The journal article ‘The Distinctiveness of State Capitalism in Britain: Market-making, Industrial Policy and Economic Space’ argues that although Britain is rarely considered an example of state capitalism (a term often ascribed to emerging markets and transition economies to explain capitalism with a strong role for the state), it should be.
The paper argues that Britain should be considered an original exemplar of state capitalism in the world economic system, and advances a new definition of state capitalism as:
the use of state agency to (re)produce certain dominant modes of capital accumulation and social organization for the benefit of privileged interest and societal groups, taking place in conjunction with, or in subjugation of, economic agents in the private sector, and involving multi-scalar relations from the individual to the global.

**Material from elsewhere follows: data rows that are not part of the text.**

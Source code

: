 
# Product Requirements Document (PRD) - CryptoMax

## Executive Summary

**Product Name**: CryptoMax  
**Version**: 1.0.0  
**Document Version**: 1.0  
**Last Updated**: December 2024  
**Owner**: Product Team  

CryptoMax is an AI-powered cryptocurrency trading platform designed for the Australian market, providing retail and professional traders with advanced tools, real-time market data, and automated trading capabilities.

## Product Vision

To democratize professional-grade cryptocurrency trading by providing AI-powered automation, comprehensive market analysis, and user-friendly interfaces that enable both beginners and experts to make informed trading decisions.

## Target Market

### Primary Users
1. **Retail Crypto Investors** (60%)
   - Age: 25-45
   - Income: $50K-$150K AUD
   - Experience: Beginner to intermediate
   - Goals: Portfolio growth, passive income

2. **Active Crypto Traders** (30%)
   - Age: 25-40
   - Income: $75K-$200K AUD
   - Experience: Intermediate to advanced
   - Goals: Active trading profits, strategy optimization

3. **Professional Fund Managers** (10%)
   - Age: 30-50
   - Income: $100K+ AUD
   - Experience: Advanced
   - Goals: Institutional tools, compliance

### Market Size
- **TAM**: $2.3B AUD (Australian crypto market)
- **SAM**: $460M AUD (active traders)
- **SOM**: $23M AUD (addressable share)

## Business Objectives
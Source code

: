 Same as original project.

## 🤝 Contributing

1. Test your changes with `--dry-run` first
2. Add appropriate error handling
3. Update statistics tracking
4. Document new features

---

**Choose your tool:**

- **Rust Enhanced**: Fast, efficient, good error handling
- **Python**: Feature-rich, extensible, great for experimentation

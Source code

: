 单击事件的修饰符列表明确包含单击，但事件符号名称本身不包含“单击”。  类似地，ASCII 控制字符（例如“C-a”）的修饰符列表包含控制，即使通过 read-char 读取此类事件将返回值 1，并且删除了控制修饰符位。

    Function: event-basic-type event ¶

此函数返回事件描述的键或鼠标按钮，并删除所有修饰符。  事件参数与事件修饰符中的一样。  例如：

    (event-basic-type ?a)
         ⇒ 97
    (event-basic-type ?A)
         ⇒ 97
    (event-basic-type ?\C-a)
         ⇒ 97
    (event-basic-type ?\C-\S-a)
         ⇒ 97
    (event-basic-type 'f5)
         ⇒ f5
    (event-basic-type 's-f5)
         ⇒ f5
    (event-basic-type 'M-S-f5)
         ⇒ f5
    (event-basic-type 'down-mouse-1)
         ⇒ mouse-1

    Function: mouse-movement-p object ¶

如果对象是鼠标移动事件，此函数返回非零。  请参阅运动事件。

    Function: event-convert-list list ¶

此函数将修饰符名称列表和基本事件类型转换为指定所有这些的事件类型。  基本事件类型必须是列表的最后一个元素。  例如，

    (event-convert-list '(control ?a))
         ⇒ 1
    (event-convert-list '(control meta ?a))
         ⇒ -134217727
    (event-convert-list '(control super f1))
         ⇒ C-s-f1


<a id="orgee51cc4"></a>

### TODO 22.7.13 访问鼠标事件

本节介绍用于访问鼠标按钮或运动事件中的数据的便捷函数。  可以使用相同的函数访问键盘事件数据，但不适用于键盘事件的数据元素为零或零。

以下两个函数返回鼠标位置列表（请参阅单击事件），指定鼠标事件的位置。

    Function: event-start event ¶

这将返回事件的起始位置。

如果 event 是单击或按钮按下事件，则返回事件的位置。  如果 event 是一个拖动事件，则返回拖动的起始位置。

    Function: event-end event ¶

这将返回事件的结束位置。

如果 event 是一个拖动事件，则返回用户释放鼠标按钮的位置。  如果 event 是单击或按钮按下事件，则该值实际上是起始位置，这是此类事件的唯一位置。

This definition is then utilized to understand the development of capitalism in Britain arguing that state capitalism in Britain has rarely been limited to the geographical constraints of the nation-state. Instead, it has been a multinational project, whose focus in different periods has been variously empire (formal and informal), Europe, and the global economy. Here, the paper notes that the often-financialized nature of the industrial policy deployed to exploit or service these geographies suggesting that intervention is constitutive of a financial state capitalism.

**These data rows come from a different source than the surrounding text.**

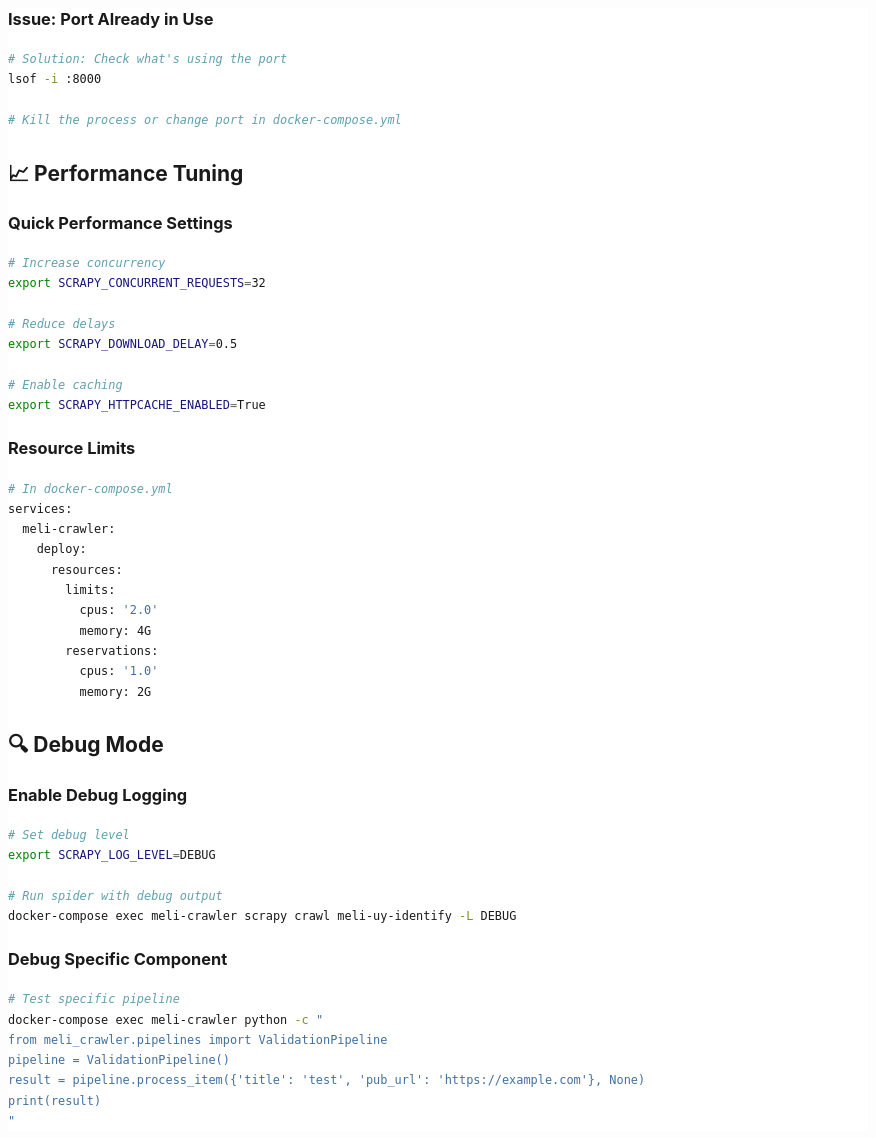 ### **Issue: Port Already in Use**
```bash
# Solution: Check what's using the port
lsof -i :8000

# Kill the process or change port in docker-compose.yml
```

## 📈 Performance Tuning

### **Quick Performance Settings**
```bash
# Increase concurrency
export SCRAPY_CONCURRENT_REQUESTS=32

# Reduce delays
export SCRAPY_DOWNLOAD_DELAY=0.5

# Enable caching
export SCRAPY_HTTPCACHE_ENABLED=True
```

### **Resource Limits**
```bash
# In docker-compose.yml
services:
  meli-crawler:
    deploy:
      resources:
        limits:
          cpus: '2.0'
          memory: 4G
        reservations:
          cpus: '1.0'
          memory: 2G
```

## 🔍 Debug Mode

### **Enable Debug Logging**
```bash
# Set debug level
export SCRAPY_LOG_LEVEL=DEBUG

# Run spider with debug output
docker-compose exec meli-crawler scrapy crawl meli-uy-identify -L DEBUG
```

### **Debug Specific Component**
```bash
# Test specific pipeline
docker-compose exec meli-crawler python -c "
from meli_crawler.pipelines import ValidationPipeline
pipeline = ValidationPipeline()
result = pipeline.process_item({'title': 'test', 'pub_url': 'https://example.com'}, None)
print(result)
"
```
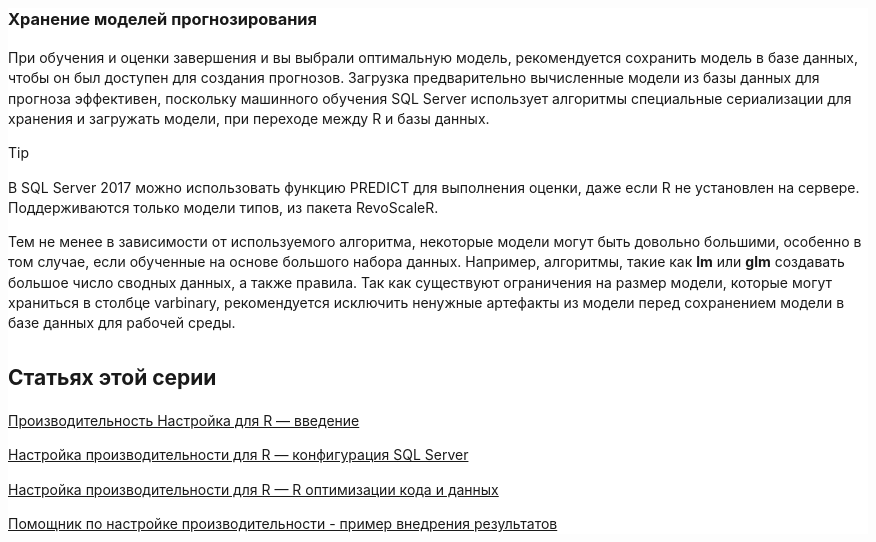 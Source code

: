 ### <a name="storing-models-for-prediction"></a>Хранение моделей прогнозирования

При обучения и оценки завершения и вы выбрали оптимальную модель, рекомендуется сохранить модель в базе данных, чтобы он был доступен для создания прогнозов. Загрузка предварительно вычисленные модели из базы данных для прогноза эффективен, поскольку машинного обучения SQL Server использует алгоритмы специальные сериализации для хранения и загружать модели, при переходе между R и базы данных.

> [!TIP]
> В SQL Server 2017 можно использовать функцию PREDICT для выполнения оценки, даже если R не установлен на сервере. Поддерживаются только модели типов, из пакета RevoScaleR.

Тем не менее в зависимости от используемого алгоритма, некоторые модели могут быть довольно большими, особенно в том случае, если обученные на основе большого набора данных. Например, алгоритмы, такие как **lm** или **glm** создавать большое число сводных данных, а также правила. Так как существуют ограничения на размер модели, которые могут храниться в столбце varbinary, рекомендуется исключить ненужные артефакты из модели перед сохранением модели в базе данных для рабочей среды.

## <a name="articles-in-this-series"></a>Статьях этой серии

[Производительность Настройка для R — введение](../r/sql-server-r-services-performance-tuning.md)

[Настройка производительности для R — конфигурация SQL Server](../r/sql-server-configuration-r-services.md)

[Настройка производительности для R — R оптимизации кода и данных](../r/r-and-data-optimization-r-services.md)

[Помощник по настройке производительности - пример внедрения результатов](../r/performance-case-study-r-services.md)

The journal article advances this argument via two case studies of British economic history. The opening period (labelled financial state capitalism 1.0) occurred between 1821 and 1914. The multi-scalar nature of financial state capitalism in this era is emphasized ranging from the domestic to the global, with world economic relations restructured around Britain’s dominant domestic mode of financial capital accumulation. Such was the success of this strategy (due to the confluence of macroeconomic management through the gold standard and free trade, and the willingness to extend British economic influence through imperialism) that external economic spaces around the globe were successfully internalized, with London in particular becoming a global entrepot and financial centre.
The next period (named financial state capitalism 2.0) took place between 1958 and 2016 (although it really accelerated after the election of the Conservative party under Margaret Thatcher in 1979). Again, the multi-scalar nature of capitalist activity is noted, but there was a reversal of economic geography on the earlier period with internal economic spaces in Britain opened up for use by international finance. In providing a second example of financial state capitalism in Britain, we hoped to strengthen our argument for why Britain should be considered amongst the diversity of state capitalist regimes in evidence throughout global economic history.
Finally, in both these periods, financial state capitalism is observed to work for the benefit of a rentier class, rather than those who sell their labour for a wage or seek to undertake genuinely entrepreneurial (as distinct from financially speculative) activity. Rentiers are social groups who derive their incomes from the ownership of assets.